P. No? Let me hear your thinking on that.…
CHAPTER TWENTY-THREE
Stretching like a thin green arm through Washington, Rock Creek Park separates governmental Washington from the maze of bedroom communities to the north and northwest. In part clipped and manicured, and in part as wild and unmanaged as when the Algonquin Indians fished the now-polluted waters of Rock Creek and hunted through the present volleyball courts and bicycle paths of the park itself, Rock Creek Park is a favorite with those outdoors-lovers who can’t get further out of town.
Kit Young and Miriam Kassel tramped along one of the park’s hiking trails, a knapsack over Kit’s shoulder and a blanket roll over Miriam’s, looking for the perfect place to picnic.
“This is it, I think,” Kit said, indicating a smooth hump of rock to the right surrounded by boxwoods and thick brush. “If there’s a clearing around on the other side of that rock, it’s the place.”
“It certainly is secluded,” Miriam said dubiously, staring at the thick bushes. “Are you sure that’s not poison ivy?”
“Ask me in about six hours,” Kit said. “That’s the only way I can tell.”
“Don’t you know what poison ivy looks like?”
“Sure, its got waxy green leaves—or is that poison sumac? And sometimes it has red berries which you’re not supposed to eat.” He fought his way into the bushes on the far side of the rock. “Look—here’s a path.”
“If this is a path,” Miriam said, pushing in behind him, “I’m a camel. And I won’t mention what you are.”
“Well, a track,” Kit said. He carefully held the branches aside as he moved so they wouldn’t snap back in Miriam’s face. After a minute’s hard work, the track became an honest path, leading to a small, semihidden clearing surrounded by bushes and rocks, all of fifty feet off the hiking trail.

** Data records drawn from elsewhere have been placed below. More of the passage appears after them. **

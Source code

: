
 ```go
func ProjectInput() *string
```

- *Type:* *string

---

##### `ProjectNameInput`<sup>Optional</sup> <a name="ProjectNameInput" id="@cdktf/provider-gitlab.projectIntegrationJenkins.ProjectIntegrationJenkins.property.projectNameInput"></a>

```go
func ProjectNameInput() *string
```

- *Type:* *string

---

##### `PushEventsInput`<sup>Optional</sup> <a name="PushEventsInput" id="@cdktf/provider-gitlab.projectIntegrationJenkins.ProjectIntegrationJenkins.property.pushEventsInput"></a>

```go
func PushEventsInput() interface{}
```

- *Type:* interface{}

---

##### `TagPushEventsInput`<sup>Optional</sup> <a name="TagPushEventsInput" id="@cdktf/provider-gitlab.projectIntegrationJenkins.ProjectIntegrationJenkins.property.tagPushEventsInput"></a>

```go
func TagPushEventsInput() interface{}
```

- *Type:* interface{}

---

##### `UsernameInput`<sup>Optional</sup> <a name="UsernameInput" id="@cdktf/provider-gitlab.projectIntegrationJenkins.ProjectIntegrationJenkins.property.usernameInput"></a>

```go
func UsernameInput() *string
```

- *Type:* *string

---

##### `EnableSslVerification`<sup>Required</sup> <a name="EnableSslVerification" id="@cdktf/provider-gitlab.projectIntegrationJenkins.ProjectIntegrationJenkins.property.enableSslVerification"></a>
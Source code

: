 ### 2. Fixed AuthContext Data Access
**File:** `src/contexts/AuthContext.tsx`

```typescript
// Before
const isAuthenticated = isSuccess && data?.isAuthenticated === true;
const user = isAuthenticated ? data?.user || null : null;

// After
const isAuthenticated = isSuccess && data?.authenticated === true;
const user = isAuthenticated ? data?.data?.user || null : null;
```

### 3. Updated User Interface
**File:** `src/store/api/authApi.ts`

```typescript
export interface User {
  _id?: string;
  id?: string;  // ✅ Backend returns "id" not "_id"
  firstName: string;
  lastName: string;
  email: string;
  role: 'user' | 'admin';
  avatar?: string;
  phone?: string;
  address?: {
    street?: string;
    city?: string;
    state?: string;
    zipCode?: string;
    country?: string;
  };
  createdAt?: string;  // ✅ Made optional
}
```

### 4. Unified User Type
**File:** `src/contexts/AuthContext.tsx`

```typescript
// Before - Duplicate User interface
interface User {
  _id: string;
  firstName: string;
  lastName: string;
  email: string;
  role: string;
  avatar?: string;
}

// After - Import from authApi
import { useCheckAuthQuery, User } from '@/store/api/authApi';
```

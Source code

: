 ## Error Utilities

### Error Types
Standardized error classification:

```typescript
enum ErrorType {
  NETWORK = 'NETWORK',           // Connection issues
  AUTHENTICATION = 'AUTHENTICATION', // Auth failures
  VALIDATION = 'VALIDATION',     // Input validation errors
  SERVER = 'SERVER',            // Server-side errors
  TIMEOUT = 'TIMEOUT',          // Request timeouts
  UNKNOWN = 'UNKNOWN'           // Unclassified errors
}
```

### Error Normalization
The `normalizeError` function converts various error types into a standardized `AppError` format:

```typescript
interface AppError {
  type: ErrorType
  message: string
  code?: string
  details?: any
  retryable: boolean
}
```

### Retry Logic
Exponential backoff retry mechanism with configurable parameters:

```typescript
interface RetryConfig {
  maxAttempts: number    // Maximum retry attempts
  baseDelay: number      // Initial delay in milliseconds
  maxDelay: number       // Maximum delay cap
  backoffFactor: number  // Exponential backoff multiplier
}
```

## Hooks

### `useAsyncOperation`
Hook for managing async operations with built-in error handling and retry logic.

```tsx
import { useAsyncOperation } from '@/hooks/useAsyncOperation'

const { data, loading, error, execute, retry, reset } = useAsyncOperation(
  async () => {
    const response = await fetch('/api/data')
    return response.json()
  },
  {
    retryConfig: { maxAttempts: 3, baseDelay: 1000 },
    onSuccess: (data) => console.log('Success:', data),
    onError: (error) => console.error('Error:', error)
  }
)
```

“Well,” Miriam said, brushing herself off and looking around. “I certainly hope this is the place. If it isn’t, Aaron will never find us.”
“If so, it’s his fault and none of my own,” Kit said. “We followed his instructions and ended up here, and so should he.”
“I hope so,” Miriam said, spreading the blanket over an offending bit of brown earth that poked its way through the grass cover. “Would you eliminate those, ah, artifacts over there? They offend my esthetic sense of picnic.”
Kit picked up the empty beer cans that littered one side of the clearing and chucked them deeper into the surrounding bush. Then he handed Miriam the knapsack and helped her get the food out and into some semblance of order in one corner of the blanket.
A few minutes later, Aaron Adams appeared over the top of a rock and slid down to join them. “Hi, all,” he said.
“Welcome,” Miriam told him.
He handed her a brown paper bag. “My contribution,” he said.
Miriam opened the bag and removed a pair of plastic wrapped globs. “Chopped liver,” she said. “And—what’s this?—deviled eggs! How nice.”
“I won’t tell George that you called his pâté chopped liver,” Adams said, smiling. He dropped cross-legged to the grass next to the blanket. “Did you know you were being followed?”
“What?” Kit said. He glanced back at the brush they had pushed through. “You’re kidding!”
“Nope. I happened to come along a bit behind you, and I was just in position to catch two gentlemen in gray suits tippy-toeing through the underbrush after you, trying to look casual.”
“Where are they now?” Miriam said, making an effort not to look around.
“If you look over those rocks to your right,” Adams said, shifting his eyes toward the indicated direction, “you’ll see a higher, kind of shoe-shaped rock behind. One of them is, even now, precariously perched atop the shoe.”
“Watching us?” Miriam asked.
“I should assume so, certainly.”
“What should we do?”
Adams turned to Kit and allowed the corners of his mouth to turn up. “What would you suggest?” he asked.
“Eat lunch,” Kit said. “I’m hungry.”
“But they’re watching us,” Miriam said. Her voice rose slightly. “There are two men out there in business suits watching us!”
“And they’ll see three friends eating a picnic lunch and talking,” Kit said. “Nothing to get alarmed about. Nothing subversive. Nothing to report.” He took Miriam’s hand, trying to give some empathetic force to the gesture while still letting it look casual to a distant observer. It does get to you, he thought wryly. “It’s probably just a routine check,” he told Miriam. “Everyone’s always having their security clearance updated. The President’s a bug on stopping leaks before they start. So room sixteen follows people around at random whenever they have a couple of spare men. They’re hoping to catch someone walking into the Russian Embassy. Or, even worse, the editorial offices of the New York Times. It’s meaningless.”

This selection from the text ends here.